In the listing below, the answer starts at the line that has "- date published: 2022-09-08 06:15:35+00:00" and stops after the line that has "mu &quot;stop&quot;. I on si"; please repeat that part exactly and nothing more.
BEGIN
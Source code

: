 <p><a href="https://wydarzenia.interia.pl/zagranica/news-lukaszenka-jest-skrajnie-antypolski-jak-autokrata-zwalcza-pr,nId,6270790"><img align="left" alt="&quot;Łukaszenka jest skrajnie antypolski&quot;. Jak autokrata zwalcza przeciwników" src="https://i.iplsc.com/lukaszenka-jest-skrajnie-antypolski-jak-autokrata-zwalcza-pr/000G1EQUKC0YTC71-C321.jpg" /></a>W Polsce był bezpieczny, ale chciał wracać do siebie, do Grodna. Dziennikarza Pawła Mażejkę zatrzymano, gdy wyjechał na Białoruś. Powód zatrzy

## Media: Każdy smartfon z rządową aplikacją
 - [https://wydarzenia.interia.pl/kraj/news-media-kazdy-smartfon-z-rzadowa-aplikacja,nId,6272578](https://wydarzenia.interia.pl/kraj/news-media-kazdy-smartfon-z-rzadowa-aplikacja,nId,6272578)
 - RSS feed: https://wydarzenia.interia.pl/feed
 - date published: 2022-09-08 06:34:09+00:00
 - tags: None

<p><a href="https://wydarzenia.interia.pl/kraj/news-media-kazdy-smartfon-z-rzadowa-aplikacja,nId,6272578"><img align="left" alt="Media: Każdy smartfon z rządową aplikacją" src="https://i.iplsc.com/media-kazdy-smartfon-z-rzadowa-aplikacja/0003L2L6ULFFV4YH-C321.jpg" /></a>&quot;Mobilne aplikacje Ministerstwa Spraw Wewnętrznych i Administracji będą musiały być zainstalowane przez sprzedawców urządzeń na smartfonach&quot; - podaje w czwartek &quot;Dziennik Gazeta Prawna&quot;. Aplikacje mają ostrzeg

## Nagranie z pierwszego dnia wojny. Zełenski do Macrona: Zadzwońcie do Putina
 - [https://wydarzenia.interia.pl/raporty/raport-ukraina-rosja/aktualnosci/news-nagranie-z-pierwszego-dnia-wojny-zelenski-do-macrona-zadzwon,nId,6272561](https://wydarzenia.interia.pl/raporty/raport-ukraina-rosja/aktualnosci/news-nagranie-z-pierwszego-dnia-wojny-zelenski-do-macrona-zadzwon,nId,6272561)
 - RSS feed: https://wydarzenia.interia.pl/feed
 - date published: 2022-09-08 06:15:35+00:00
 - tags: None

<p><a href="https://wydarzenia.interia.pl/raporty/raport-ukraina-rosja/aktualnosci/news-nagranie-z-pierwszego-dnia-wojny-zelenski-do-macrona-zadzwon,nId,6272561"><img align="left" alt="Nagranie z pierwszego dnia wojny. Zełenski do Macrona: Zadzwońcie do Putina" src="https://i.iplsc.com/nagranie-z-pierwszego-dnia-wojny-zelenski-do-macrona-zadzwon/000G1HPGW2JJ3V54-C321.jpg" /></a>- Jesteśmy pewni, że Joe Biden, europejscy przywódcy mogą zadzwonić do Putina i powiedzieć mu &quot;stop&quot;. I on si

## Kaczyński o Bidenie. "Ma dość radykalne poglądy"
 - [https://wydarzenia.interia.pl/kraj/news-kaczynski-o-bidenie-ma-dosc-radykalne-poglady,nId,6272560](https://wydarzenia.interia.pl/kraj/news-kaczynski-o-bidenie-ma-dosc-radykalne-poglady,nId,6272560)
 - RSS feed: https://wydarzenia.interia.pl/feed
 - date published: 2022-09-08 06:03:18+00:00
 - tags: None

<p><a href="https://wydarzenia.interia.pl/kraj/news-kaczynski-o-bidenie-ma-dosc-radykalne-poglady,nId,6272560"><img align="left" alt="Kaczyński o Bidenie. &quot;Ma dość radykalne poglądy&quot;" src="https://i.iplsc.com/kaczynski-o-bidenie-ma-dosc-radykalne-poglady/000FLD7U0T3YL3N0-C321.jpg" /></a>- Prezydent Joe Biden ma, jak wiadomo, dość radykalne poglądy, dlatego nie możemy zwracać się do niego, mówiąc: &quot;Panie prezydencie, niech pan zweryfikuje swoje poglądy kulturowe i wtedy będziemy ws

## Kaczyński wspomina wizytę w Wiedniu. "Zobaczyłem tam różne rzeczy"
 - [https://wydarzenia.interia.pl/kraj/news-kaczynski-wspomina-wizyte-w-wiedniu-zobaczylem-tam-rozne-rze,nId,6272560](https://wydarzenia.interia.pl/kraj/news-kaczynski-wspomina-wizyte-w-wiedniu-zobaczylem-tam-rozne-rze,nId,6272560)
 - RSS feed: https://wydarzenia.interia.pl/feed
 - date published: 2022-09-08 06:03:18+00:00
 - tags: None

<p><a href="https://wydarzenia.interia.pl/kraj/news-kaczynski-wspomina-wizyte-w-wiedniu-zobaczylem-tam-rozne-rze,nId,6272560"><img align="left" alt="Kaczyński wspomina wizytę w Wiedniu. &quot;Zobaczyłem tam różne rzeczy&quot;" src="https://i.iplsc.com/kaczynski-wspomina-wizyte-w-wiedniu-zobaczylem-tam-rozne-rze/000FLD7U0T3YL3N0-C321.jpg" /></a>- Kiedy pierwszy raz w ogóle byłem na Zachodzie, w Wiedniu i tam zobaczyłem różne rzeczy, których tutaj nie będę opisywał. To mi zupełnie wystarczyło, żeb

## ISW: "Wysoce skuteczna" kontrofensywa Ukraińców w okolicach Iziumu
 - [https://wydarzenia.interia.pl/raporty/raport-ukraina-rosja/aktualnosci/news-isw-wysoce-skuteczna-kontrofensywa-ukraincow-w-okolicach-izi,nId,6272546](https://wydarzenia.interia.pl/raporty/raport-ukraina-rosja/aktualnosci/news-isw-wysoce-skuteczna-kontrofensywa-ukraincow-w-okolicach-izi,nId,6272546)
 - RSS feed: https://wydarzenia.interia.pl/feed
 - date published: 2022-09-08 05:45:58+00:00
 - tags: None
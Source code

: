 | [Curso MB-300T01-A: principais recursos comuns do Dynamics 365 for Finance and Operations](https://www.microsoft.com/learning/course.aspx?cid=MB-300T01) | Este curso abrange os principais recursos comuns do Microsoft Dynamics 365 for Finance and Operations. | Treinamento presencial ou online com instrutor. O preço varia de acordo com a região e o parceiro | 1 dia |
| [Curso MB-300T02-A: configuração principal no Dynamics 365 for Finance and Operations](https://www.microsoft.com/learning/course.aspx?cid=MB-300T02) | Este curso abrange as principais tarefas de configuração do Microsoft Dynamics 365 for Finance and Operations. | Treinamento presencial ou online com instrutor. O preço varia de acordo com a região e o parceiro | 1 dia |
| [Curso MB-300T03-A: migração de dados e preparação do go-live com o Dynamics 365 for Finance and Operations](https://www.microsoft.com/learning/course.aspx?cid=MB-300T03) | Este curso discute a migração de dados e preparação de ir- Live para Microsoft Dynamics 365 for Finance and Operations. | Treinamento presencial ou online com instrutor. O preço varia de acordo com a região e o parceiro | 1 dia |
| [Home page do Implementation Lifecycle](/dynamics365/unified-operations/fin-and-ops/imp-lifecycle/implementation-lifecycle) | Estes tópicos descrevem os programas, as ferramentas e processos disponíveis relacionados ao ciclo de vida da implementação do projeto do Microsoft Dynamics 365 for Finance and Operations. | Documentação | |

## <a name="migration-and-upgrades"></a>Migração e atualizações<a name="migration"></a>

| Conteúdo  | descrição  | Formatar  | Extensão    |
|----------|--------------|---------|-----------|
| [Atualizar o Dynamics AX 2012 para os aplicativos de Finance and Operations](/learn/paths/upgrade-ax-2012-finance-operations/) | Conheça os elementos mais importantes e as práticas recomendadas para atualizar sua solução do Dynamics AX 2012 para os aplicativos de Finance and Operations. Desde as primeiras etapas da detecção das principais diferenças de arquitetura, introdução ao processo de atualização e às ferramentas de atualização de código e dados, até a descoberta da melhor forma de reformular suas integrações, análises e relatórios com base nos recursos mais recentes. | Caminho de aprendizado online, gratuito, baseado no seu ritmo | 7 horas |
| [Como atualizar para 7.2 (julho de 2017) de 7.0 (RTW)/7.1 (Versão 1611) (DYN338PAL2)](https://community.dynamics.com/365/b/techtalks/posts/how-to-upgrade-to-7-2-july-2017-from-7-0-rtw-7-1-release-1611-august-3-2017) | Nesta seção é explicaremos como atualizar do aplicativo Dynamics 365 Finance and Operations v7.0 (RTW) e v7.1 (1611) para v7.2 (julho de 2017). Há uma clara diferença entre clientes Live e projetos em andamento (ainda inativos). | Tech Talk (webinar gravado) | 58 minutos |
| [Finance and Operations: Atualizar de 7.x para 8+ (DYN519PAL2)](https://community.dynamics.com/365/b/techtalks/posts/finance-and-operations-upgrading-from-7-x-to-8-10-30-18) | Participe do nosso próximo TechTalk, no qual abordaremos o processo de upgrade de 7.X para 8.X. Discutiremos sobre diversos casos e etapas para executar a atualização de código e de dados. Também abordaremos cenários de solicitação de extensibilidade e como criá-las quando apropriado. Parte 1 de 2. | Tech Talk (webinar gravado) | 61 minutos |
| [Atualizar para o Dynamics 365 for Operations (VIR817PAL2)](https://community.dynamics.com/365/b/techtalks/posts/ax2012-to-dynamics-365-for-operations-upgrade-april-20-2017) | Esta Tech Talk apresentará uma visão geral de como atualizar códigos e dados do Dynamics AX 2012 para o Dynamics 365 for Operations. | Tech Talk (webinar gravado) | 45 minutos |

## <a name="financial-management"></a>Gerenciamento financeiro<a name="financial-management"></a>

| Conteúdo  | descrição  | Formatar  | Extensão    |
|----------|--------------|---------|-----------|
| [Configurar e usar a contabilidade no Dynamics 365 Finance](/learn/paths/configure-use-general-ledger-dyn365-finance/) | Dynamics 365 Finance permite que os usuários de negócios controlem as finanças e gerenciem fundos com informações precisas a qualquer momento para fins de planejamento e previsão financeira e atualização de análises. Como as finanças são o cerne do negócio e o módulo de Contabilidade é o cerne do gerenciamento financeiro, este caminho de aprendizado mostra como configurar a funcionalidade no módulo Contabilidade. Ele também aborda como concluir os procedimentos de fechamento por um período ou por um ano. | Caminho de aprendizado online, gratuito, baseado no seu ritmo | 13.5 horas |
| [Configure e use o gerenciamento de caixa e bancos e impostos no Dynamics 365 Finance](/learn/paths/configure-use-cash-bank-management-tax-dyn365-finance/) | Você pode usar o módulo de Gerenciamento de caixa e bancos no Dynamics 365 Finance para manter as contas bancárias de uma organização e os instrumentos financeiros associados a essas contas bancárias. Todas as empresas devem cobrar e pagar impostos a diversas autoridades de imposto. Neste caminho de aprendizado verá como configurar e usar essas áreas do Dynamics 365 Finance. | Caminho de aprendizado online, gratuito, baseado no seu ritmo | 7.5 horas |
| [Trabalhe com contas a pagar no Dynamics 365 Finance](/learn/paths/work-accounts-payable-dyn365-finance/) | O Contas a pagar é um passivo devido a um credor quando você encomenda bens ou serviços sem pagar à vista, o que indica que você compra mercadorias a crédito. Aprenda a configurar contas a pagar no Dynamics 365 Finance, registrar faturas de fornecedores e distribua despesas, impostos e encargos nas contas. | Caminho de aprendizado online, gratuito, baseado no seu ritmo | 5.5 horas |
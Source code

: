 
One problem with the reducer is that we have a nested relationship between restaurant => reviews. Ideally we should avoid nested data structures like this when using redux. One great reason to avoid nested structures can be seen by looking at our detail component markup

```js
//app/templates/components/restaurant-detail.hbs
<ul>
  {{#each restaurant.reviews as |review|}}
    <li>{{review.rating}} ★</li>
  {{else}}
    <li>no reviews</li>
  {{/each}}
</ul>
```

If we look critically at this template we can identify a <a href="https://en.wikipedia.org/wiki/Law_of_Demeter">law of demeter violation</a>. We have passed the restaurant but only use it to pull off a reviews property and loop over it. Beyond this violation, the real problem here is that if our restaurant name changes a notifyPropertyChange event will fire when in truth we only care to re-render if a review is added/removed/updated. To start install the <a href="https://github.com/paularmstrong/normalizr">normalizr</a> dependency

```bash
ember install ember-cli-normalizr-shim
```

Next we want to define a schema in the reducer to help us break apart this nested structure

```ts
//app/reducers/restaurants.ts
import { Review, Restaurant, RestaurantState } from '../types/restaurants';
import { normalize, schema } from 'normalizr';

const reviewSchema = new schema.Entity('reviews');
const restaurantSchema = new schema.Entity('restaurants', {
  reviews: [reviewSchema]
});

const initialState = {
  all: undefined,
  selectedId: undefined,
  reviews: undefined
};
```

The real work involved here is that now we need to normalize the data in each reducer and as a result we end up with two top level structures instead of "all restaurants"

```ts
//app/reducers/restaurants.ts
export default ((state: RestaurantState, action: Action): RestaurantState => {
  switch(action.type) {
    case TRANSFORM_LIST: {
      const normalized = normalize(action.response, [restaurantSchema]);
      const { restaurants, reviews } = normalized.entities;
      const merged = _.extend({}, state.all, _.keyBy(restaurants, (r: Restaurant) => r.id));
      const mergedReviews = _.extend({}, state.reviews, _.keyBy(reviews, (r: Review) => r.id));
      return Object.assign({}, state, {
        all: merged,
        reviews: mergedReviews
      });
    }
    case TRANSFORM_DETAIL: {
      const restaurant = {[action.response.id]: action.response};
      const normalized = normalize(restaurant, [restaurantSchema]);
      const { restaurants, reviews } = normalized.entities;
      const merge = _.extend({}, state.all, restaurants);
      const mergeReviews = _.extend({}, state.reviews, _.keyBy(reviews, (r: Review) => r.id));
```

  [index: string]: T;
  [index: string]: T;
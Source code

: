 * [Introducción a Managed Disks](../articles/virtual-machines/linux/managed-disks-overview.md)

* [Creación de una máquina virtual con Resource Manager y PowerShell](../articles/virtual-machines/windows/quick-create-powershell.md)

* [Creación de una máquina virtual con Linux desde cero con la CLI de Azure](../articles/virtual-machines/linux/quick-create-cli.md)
END
Exercise response.
 - date published: 2022-09-08 06:15:35+00:00
 - tags: None

<p><a href="https://wydarzenia.interia.pl/raporty/raport-ukraina-rosja/aktualnosci/news-nagranie-z-pierwszego-dnia-wojny-zelenski-do-macrona-zadzwon,nId,6272561"><img align="left" alt="Nagranie z pierwszego dnia wojny. Zełenski do Macrona: Zadzwońcie do Putina" src="https://i.iplsc.com/nagranie-z-pierwszego-dnia-wojny-zelenski-do-macrona-zadzwon/000G1HPGW2JJ3V54-C321.jpg" /></a>- Jesteśmy pewni, że Joe Biden, europejscy przywódcy mogą zadzwonić do Putina i powiedzieć mu &quot;stop&quot;. I on si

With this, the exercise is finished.